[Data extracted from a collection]
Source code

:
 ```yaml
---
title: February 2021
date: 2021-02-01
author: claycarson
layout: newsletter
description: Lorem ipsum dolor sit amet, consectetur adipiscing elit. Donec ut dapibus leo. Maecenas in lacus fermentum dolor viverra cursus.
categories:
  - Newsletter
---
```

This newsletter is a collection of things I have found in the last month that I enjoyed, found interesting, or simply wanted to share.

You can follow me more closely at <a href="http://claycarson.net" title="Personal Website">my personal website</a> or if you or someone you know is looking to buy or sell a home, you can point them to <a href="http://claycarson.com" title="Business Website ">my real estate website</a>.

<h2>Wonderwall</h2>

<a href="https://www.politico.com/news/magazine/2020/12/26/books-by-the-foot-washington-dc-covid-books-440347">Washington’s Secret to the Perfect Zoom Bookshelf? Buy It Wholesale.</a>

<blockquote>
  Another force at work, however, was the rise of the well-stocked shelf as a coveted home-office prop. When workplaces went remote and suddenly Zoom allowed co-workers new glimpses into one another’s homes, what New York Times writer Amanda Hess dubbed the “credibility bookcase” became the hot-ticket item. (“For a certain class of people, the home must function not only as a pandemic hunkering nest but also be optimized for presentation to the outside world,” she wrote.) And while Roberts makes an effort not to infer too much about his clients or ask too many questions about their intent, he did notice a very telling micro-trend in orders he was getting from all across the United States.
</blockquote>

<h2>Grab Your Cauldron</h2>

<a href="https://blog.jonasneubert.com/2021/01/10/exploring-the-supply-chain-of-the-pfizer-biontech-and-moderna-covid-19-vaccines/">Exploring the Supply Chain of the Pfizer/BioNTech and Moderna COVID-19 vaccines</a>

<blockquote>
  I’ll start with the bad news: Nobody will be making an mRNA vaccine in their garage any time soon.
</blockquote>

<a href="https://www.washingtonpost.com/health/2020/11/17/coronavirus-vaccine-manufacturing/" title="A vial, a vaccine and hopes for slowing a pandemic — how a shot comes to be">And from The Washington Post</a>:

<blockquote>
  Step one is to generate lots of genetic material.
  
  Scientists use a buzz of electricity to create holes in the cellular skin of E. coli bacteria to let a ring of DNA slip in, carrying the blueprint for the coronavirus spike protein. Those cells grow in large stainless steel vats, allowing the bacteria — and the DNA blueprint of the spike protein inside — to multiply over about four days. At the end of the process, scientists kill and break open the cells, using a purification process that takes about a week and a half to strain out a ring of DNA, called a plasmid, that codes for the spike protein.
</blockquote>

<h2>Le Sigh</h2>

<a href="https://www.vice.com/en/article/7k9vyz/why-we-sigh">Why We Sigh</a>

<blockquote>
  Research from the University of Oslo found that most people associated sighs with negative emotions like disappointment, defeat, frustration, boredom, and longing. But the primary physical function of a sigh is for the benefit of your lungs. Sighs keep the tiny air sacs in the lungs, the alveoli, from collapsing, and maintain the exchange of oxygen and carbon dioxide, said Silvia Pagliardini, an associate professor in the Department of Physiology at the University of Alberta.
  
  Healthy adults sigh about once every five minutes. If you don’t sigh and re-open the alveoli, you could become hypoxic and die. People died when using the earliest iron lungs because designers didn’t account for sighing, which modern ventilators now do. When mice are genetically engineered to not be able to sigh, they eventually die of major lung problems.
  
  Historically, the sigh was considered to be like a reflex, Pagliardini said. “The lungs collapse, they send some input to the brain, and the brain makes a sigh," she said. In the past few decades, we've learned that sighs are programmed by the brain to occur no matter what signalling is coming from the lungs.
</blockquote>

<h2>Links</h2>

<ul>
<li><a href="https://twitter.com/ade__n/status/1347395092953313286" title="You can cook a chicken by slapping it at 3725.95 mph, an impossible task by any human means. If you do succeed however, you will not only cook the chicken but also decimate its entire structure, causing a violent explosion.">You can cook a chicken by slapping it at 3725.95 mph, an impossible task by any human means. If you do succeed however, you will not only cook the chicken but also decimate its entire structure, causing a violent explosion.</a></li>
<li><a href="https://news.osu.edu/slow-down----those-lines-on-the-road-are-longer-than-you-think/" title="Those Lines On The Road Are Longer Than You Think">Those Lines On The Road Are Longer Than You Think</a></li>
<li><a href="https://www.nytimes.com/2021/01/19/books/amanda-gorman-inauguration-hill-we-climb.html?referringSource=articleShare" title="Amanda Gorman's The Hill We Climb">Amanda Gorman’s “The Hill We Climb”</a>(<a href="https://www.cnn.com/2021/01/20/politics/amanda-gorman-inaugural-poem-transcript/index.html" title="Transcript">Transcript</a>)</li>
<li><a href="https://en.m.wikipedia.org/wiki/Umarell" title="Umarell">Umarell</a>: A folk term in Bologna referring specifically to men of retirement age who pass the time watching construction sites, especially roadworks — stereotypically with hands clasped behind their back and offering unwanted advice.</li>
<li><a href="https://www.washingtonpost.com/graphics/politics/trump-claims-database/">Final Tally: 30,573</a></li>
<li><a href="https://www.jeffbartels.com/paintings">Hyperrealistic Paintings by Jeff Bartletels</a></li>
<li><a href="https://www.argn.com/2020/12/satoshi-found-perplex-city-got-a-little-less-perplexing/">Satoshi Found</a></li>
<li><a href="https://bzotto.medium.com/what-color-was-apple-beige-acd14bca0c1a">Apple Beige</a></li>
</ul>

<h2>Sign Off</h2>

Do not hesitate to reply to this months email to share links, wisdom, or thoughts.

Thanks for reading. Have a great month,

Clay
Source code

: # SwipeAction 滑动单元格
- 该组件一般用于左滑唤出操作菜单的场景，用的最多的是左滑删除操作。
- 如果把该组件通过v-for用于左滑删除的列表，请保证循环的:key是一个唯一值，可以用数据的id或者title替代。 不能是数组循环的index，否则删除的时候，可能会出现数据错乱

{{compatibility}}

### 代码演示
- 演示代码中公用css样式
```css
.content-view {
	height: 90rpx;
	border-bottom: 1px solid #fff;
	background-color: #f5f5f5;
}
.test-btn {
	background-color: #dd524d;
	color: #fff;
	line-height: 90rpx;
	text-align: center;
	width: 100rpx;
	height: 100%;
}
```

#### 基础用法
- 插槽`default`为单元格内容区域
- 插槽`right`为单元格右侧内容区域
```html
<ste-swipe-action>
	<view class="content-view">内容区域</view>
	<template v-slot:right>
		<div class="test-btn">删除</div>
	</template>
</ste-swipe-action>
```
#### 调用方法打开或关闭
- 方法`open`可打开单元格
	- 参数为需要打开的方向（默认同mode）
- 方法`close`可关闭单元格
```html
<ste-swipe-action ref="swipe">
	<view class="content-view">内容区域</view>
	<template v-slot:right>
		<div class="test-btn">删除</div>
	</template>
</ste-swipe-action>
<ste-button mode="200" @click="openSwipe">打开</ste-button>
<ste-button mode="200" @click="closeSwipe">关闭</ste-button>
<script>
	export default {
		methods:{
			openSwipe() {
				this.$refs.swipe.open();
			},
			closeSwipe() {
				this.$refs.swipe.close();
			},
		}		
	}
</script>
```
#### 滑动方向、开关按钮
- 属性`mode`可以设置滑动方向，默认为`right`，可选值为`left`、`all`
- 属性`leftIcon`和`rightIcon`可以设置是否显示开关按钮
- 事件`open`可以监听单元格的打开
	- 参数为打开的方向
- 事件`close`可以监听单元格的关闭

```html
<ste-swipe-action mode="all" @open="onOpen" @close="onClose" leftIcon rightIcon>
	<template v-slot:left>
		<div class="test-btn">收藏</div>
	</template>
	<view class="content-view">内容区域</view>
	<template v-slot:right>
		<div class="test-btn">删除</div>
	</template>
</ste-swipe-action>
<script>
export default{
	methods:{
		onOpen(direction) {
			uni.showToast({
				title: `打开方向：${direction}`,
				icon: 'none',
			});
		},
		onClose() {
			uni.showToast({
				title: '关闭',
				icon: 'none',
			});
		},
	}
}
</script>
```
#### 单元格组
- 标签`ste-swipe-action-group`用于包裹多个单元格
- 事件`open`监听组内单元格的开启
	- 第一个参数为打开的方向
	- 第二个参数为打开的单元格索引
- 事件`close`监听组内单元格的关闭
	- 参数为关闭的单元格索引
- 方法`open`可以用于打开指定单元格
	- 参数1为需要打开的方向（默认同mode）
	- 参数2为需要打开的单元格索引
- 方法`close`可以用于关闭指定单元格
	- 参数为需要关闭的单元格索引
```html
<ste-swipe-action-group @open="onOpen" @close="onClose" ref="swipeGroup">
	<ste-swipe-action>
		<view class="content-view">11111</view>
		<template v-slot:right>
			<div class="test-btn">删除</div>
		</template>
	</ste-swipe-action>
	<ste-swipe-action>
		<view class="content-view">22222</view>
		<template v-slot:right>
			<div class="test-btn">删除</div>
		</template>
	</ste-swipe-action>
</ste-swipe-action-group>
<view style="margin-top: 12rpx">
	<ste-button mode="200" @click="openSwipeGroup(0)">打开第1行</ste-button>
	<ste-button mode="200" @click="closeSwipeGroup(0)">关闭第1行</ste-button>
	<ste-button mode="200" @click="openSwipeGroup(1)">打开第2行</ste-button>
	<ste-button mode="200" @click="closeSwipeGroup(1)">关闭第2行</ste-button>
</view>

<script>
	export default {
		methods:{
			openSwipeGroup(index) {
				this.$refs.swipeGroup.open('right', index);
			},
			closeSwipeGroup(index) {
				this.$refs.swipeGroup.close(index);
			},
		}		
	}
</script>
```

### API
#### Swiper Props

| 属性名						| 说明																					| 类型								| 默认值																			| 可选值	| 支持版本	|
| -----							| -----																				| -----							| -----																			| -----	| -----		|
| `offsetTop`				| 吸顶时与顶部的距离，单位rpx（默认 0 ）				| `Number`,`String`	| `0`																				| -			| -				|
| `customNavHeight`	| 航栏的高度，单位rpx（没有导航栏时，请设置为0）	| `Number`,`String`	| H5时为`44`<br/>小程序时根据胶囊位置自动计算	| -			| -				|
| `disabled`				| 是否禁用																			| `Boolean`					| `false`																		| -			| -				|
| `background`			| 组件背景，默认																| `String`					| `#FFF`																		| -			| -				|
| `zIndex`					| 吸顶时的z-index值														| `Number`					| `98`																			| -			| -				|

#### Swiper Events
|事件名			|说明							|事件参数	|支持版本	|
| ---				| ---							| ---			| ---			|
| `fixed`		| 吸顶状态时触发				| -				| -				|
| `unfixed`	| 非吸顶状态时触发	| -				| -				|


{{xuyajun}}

TRY IT
Look through the entries above and copy each line that has "leftIcon" in it.

ANSWER TO THIS PROBLEM
- 属性`leftIcon`和`rightIcon`可以设置是否显示开关按钮
<ste-swipe-action mode="all" @open="onOpen" @close="onClose" leftIcon rightIcon>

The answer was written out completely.